Task directions:
What you return must match the data below exactly, minus any pictures.

Source texts of formatted documents
------------------------------------------------------------

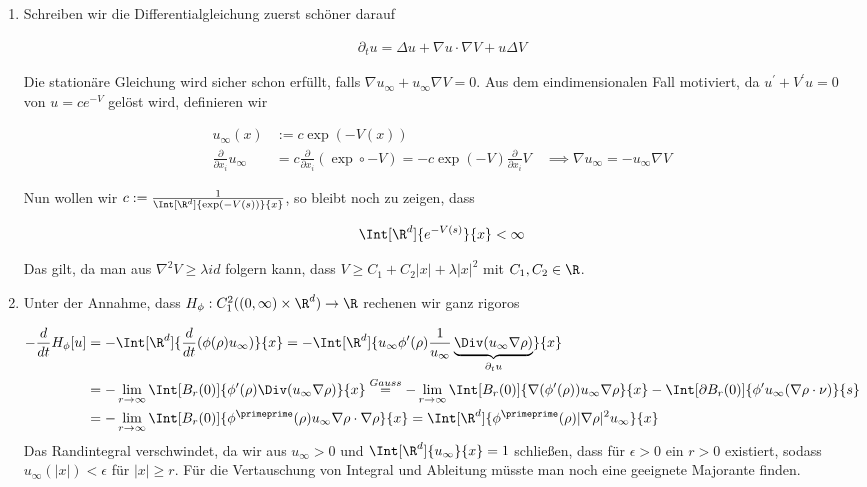
\begin{solution}

\phantom{}
\begin{enumerate}[label = (\roman*)]
  \item Schreiben wir die Differentialgleichung zuerst schöner darauf

  \begin{align*}
    \partial_t u
    =
    \Delta u + \nabla u \cdot \nabla V + u \Delta V
  \end{align*}

  Die stationäre Gleichung wird sicher schon erfüllt, falls $\nabla u_\infty + u_\infty \nabla V = 0$. Aus dem eindimensionalen Fall motiviert, da $u^\prime + V^\prime u = 0$ von $u = ce^{-V}$ gelöst wird, definieren wir

  \begin{align*}
    u_\infty(x)
    &:=
    c \exp(-V(x)) \\
    \frac{\partial}{\partial x_i} u_\infty
    &=
    c \frac{\partial}{\partial x_i} (\exp \circ -V)
    =
    - c \exp(-V) \frac{\partial}{\partial x_i} V
    \quad
    \implies
    \nabla u_\infty
    =
    -u_\infty \nabla V
  \end{align*}

  Nun wollen wir $c := \frac{1}{\Int[\R^d]{ \exp(-V(s))}{x}}$, so bleibt noch zu zeigen, dass

  \begin{align*}
    \Int[\R^d] {e^{-V(s)}}{x} < \infty
  \end{align*}

  Das gilt, da man aus $\nabla^2V \geq \lambda id$ folgern kann, dass $V \geq C_1 + C_2|x| + \lambda |x|^2$ mit $C_1, C_2 \in \R$.
  \item Unter der Annahme, dass $H_\phi: C^2_1((0,\infty) \times \R^d) \rightarrow \R$ rechenen wir ganz rigoros

  \begin{align*}
    -\frac{d}{dt} H_\phi[u]
    &=
    -\Int[\R^d]{ \frac{d}{dt}(\phi(\rho)u_\infty)}{x}
    =
    -\Int[\R^d]{u_\infty \phi^\prime(\rho)\frac{1}{u_\infty} \underbrace{\Div(u_\infty \nabla \rho)}_{\partial_t u}}{x} \\
    &=
    -\lim_{r \rightarrow \infty} \Int[B_r(0)]{\phi^\prime(\rho) \Div(u_\infty \nabla \rho)}{x}
    \stackrel{Gauss}{=}
    -\lim_{r \rightarrow \infty} \Int[B_r(0)]{\nabla(\phi^\prime(\rho)) u_\infty \nabla \rho}{x}
    -
    \Int[\partial B_r(0)]{\phi^\prime u_\infty (\nabla \rho \cdot \nu)}{s} \\
    &=
    -\lim_{r \rightarrow \infty} \Int[B_r(0)]{\phi^\primeprime(\rho) u_\infty \nabla \rho \cdot \nabla \rho}{x}
    =
    \Int[\R^d]{\phi^\primeprime(\rho) |\nabla \rho|^2 u_\infty}{x}
  \end{align*}
  Das Randintegral verschwindet, da wir aus $u_\infty > 0$ und $\Int[\R^d]{u_\infty}{x} = 1$ schließen, dass für $\epsilon > 0$ ein $r > 0$ existiert, sodass $u_\infty(|x|) < \epsilon$ für $|x| \geq r$. Für die Vertauschung von Integral und Ableitung müsste man noch eine geeignete Majorante finden.


\end{enumerate}
\end{solution}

------------------------------------------------------------

The answer:
\begin{solution}

\phantom{}
\begin{enumerate}[label = (\roman*)]
  \item Schreiben wir die Differentialgleichung zuerst schöner darauf

  \begin{align*}
    \partial_t u
    =
    \Delta u + \nabla u \cdot \nabla V + u \Delta V
  \end{align*}

  Die stationäre Gleichung wird sicher schon erfüllt, falls $\nabla u_\infty + u_\infty \nabla V = 0$. Aus dem eindimensionalen Fall motiviert, da $u^\prime + V^\prime u = 0$ von $u = ce^{-V}$ gelöst wird, definieren wir

  \begin{align*}
    u_\infty(x)
    &:=
    c \exp(-V(x)) \\
    \frac{\partial}{\partial x_i} u_\infty
    &=
    c \frac{\partial}{\partial x_i} (\exp \circ -V)
    =
    - c \exp(-V) \frac{\partial}{\partial x_i} V
    \quad
    \implies
    \nabla u_\infty
    =
    -u_\infty \nabla V
  \end{align*}

  Nun wollen wir $c := \frac{1}{\Int[\R^d]{ \exp(-V(s))}{x}}$, so bleibt noch zu zeigen, dass

  \begin{align*}
    \Int[\R^d] {e^{-V(s)}}{x} < \infty
  \end{align*}

  Das gilt, da man aus $\nabla^2V \geq \lambda id$ folgern kann, dass $V \geq C_1 + C_2|x| + \lambda |x|^2$ mit $C_1, C_2 \in \R$.
  \item Unter der Annahme, dass $H_\phi: C^2_1((0,\infty) \times \R^d) \rightarrow \R$ rechenen wir ganz rigoros

  \begin{align*}
    -\frac{d}{dt} H_\phi[u]
    &=
    -\Int[\R^d]{ \frac{d}{dt}(\phi(\rho)u_\infty)}{x}
    =
    -\Int[\R^d]{u_\infty \phi^\prime(\rho)\frac{1}{u_\infty} \underbrace{\Div(u_\infty \nabla \rho)}_{\partial_t u}}{x} \\
    &=
    -\lim_{r \rightarrow \infty} \Int[B_r(0)]{\phi^\prime(\rho) \Div(u_\infty \nabla \rho)}{x}
    \stackrel{Gauss}{=}
    -\lim_{r \rightarrow \infty} \Int[B_r(0)]{\nabla(\phi^\prime(\rho)) u_\infty \nabla \rho}{x}
    -
    \Int[\partial B_r(0)]{\phi^\prime u_\infty (\nabla \rho \cdot \nu)}{s} \\
    &=
    -\lim_{r \rightarrow \infty} \Int[B_r(0)]{\phi^\primeprime(\rho) u_\infty \nabla \rho \cdot \nabla \rho}{x}
    =
    \Int[\R^d]{\phi^\primeprime(\rho) |\nabla \rho|^2 u_\infty}{x}
  \end{align*}
  Das Randintegral verschwindet, da wir aus $u_\infty > 0$ und $\Int[\R^d]{u_\infty}{x} = 1$ schließen, dass für $\epsilon > 0$ ein $r > 0$ existiert, sodass $u_\infty(|x|) < \epsilon$ für $|x| \geq r$. Für die Vertauschung von Integral und Ableitung müsste man noch eine geeignete Majorante finden.


\end{enumerate}
\end{solution}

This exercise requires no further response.